▶ WORK REQUEST: In the entries below, find the line with "Problemet nu, var" and the line with "Sustav je pisan". Print those two and everything between them exactly, and nothing else.

▶ AVAILABLE DATA:
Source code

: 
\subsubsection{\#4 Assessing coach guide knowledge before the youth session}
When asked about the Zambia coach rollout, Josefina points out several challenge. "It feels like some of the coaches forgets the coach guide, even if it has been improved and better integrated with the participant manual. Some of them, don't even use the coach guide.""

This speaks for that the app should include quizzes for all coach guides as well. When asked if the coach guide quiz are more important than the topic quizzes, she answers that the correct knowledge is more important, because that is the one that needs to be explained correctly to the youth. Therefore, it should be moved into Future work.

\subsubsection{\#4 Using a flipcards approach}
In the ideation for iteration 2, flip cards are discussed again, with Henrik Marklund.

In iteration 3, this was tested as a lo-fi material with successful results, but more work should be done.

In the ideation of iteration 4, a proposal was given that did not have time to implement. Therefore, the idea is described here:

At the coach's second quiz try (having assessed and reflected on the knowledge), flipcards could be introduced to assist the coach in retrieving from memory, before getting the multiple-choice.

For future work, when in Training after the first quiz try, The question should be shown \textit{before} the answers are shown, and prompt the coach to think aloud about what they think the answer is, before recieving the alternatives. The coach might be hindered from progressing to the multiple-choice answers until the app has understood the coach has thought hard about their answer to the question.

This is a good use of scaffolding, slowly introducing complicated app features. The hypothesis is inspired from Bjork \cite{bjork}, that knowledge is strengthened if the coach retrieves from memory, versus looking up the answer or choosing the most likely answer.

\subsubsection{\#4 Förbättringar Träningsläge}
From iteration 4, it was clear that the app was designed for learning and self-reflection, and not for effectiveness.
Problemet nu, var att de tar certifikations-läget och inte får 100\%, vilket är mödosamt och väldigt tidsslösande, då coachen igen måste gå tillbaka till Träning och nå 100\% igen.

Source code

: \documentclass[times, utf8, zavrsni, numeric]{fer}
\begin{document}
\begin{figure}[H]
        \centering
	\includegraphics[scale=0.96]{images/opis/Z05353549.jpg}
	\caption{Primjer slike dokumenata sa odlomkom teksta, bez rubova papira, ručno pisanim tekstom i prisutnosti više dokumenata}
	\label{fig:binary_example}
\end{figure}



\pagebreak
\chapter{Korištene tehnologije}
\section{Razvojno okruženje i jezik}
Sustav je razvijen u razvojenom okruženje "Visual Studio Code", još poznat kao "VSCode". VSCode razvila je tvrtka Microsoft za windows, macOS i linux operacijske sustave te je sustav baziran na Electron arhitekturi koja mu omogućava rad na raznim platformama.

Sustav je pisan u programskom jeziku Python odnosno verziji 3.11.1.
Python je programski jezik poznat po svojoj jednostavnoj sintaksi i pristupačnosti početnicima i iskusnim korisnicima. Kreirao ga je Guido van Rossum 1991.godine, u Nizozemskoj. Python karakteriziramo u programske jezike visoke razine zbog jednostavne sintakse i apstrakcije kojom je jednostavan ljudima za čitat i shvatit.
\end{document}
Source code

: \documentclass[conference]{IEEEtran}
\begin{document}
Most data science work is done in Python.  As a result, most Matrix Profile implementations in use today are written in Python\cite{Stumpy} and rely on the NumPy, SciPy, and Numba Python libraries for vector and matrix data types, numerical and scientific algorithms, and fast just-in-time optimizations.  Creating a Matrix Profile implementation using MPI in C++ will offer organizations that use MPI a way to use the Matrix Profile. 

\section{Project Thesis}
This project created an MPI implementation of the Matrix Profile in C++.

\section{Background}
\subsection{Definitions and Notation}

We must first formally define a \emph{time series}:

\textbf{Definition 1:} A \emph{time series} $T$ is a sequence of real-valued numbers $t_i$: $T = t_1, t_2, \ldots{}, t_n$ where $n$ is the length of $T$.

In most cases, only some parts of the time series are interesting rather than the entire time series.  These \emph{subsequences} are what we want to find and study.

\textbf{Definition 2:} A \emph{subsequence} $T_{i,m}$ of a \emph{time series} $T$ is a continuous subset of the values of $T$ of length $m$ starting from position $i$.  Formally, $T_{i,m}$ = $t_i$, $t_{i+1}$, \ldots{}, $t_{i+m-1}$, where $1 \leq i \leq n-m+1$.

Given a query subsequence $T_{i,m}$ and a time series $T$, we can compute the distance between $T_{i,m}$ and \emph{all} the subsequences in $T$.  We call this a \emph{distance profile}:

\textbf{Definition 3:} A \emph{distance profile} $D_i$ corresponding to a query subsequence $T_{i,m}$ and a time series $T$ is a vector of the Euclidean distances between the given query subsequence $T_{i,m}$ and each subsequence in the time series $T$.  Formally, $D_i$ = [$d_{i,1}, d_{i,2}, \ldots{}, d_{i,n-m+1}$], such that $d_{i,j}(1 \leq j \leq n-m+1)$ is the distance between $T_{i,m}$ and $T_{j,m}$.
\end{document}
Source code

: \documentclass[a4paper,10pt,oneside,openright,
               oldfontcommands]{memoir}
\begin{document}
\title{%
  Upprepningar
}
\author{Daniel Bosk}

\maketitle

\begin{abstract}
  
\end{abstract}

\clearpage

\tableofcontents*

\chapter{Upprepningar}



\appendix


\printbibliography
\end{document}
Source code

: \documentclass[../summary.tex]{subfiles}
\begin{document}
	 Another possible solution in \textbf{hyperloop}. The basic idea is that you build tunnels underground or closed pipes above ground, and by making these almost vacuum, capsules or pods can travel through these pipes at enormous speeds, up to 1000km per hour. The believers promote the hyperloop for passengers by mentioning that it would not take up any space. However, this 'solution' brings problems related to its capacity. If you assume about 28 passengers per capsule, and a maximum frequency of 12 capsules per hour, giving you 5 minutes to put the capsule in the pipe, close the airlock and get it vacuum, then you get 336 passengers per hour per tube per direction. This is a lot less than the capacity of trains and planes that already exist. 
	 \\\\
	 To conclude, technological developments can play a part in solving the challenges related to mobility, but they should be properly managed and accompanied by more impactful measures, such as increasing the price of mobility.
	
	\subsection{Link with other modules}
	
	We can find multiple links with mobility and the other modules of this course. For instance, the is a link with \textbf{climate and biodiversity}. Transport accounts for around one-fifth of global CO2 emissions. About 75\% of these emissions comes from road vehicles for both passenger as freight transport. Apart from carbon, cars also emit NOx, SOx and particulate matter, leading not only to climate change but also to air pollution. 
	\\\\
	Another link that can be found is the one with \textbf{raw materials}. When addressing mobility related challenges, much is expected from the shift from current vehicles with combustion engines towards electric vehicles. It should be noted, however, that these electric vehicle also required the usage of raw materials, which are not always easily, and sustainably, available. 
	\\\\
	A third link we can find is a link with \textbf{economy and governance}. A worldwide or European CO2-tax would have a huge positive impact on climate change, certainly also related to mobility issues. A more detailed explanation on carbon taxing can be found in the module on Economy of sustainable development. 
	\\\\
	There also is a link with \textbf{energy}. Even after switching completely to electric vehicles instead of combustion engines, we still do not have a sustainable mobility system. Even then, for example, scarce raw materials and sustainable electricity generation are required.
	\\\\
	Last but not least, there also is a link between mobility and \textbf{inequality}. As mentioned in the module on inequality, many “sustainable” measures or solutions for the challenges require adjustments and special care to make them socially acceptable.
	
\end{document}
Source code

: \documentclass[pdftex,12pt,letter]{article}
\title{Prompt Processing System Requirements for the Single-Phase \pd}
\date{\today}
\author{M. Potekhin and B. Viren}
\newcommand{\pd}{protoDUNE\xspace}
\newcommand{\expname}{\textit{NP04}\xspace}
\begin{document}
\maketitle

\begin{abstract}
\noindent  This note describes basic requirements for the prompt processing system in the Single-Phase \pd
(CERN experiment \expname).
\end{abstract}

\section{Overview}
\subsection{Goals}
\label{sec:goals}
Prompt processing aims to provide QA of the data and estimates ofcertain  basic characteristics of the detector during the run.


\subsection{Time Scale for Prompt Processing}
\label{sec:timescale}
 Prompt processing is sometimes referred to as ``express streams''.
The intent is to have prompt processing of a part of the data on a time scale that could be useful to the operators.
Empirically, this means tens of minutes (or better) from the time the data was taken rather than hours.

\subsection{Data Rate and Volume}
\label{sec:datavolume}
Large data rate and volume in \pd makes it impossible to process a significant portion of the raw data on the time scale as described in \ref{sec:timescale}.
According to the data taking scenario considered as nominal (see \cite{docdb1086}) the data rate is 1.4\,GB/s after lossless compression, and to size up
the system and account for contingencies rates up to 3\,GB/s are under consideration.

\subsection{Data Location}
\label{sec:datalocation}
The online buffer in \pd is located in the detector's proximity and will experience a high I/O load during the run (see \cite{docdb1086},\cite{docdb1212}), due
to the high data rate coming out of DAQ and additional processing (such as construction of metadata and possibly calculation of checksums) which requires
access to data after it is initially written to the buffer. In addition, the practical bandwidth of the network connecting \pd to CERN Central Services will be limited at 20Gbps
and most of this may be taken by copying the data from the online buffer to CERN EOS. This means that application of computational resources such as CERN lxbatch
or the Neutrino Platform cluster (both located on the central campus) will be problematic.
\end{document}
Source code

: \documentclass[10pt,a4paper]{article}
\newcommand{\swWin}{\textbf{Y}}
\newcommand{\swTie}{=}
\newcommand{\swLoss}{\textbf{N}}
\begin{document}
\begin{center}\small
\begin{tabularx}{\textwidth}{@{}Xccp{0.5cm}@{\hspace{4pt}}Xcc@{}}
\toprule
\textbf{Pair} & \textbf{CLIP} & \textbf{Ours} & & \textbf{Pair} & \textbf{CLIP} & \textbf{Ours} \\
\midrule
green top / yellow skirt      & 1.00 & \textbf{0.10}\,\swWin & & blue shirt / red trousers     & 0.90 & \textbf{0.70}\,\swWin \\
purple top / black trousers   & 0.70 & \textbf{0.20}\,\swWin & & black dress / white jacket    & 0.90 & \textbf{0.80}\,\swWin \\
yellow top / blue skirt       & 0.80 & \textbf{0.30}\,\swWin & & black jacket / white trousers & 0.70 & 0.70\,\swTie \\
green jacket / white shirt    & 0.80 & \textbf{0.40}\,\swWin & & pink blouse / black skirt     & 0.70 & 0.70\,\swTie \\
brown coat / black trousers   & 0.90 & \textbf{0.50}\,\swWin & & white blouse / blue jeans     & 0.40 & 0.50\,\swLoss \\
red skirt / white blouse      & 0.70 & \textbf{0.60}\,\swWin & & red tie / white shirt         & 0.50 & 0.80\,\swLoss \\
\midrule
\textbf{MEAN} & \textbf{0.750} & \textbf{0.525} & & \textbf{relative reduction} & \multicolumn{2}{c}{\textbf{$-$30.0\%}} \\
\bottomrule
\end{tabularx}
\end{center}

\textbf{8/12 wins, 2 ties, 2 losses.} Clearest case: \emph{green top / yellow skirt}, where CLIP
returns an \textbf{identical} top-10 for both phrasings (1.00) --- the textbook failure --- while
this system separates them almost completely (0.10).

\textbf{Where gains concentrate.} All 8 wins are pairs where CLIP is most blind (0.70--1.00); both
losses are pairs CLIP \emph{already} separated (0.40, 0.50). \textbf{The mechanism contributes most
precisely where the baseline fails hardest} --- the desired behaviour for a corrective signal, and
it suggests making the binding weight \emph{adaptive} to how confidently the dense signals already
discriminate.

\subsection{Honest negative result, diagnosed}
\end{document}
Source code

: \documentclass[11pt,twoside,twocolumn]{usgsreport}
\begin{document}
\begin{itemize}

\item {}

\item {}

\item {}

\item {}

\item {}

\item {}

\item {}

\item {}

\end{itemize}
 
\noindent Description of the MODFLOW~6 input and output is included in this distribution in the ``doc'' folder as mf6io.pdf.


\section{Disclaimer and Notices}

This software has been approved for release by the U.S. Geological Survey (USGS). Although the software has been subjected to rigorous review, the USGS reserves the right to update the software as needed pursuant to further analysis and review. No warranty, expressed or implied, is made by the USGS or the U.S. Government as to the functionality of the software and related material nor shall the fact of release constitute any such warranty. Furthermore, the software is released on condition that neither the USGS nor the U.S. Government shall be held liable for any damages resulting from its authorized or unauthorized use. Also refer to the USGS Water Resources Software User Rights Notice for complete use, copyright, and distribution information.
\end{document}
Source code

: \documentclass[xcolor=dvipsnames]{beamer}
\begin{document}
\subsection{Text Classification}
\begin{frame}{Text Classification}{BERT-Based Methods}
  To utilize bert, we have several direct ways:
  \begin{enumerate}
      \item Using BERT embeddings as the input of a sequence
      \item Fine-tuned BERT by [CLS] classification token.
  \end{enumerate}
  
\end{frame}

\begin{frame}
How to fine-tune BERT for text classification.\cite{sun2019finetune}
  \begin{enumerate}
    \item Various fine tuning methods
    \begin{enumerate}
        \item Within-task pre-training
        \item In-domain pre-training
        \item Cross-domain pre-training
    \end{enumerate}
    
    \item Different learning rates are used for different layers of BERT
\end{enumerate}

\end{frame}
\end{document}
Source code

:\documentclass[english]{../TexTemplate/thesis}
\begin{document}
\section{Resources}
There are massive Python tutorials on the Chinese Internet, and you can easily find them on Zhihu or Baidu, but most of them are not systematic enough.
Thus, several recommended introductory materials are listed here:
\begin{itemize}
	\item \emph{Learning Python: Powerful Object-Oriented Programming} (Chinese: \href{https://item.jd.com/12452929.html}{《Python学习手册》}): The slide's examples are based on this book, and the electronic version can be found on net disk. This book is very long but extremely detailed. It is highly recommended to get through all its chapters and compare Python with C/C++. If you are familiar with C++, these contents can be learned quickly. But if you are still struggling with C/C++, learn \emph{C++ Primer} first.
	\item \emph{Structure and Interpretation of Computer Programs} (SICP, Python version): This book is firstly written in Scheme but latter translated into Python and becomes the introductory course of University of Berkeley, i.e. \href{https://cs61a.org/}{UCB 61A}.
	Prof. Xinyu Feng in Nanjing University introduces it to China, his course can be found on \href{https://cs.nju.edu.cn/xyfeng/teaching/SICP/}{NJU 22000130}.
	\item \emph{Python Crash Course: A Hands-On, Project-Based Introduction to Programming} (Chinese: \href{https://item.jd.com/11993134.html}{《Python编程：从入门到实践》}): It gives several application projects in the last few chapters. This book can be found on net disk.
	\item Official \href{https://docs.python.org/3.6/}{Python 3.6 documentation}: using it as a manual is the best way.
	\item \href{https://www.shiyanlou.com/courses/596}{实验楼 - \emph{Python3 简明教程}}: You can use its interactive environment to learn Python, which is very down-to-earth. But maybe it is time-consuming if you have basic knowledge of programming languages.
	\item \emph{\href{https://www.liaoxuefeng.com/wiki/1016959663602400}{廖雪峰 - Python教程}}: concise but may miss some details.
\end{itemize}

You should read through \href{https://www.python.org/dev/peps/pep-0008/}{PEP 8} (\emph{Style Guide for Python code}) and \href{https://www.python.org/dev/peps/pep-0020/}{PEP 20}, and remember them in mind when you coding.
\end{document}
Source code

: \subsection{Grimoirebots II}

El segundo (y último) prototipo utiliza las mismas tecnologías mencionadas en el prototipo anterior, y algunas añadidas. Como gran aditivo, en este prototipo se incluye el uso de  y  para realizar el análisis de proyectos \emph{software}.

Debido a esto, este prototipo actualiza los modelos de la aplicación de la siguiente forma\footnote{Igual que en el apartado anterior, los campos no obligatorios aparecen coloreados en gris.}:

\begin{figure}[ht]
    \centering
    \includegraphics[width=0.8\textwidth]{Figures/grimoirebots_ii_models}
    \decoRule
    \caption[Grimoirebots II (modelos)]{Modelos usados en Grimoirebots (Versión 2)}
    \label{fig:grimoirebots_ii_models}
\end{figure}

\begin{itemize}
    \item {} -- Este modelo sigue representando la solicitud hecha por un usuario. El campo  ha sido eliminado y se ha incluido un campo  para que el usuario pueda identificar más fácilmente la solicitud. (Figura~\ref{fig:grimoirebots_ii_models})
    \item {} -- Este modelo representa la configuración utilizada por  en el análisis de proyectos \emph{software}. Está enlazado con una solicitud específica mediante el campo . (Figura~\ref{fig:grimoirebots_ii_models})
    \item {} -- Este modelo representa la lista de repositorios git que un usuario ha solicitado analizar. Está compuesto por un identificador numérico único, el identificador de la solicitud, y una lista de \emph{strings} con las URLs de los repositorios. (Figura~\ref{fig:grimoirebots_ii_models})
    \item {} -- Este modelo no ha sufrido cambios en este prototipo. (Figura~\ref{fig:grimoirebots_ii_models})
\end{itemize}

▶ OUTPUT OF THE EXERCISE:
Problemet nu, var att de tar certifikations-läget och inte får 100\%, vilket är mödosamt och väldigt tidsslösande, då coachen igen måste gå tillbaka till Träning och nå 100\% igen.

Source code

: \documentclass[times, utf8, zavrsni, numeric]{fer}
\begin{document}
\begin{figure}[H]
        \centering
	\includegraphics[scale=0.96]{images/opis/Z05353549.jpg}
	\caption{Primjer slike dokumenata sa odlomkom teksta, bez rubova papira, ručno pisanim tekstom i prisutnosti više dokumenata}
	\label{fig:binary_example}
\end{figure}



\pagebreak
\chapter{Korištene tehnologije}
\section{Razvojno okruženje i jezik}
Sustav je razvijen u razvojenom okruženje "Visual Studio Code", još poznat kao "VSCode". VSCode razvila je tvrtka Microsoft za windows, macOS i linux operacijske sustave te je sustav baziran na Electron arhitekturi koja mu omogućava rad na raznim platformama.

Sustav je pisan u programskom jeziku Python odnosno verziji 3.11.1.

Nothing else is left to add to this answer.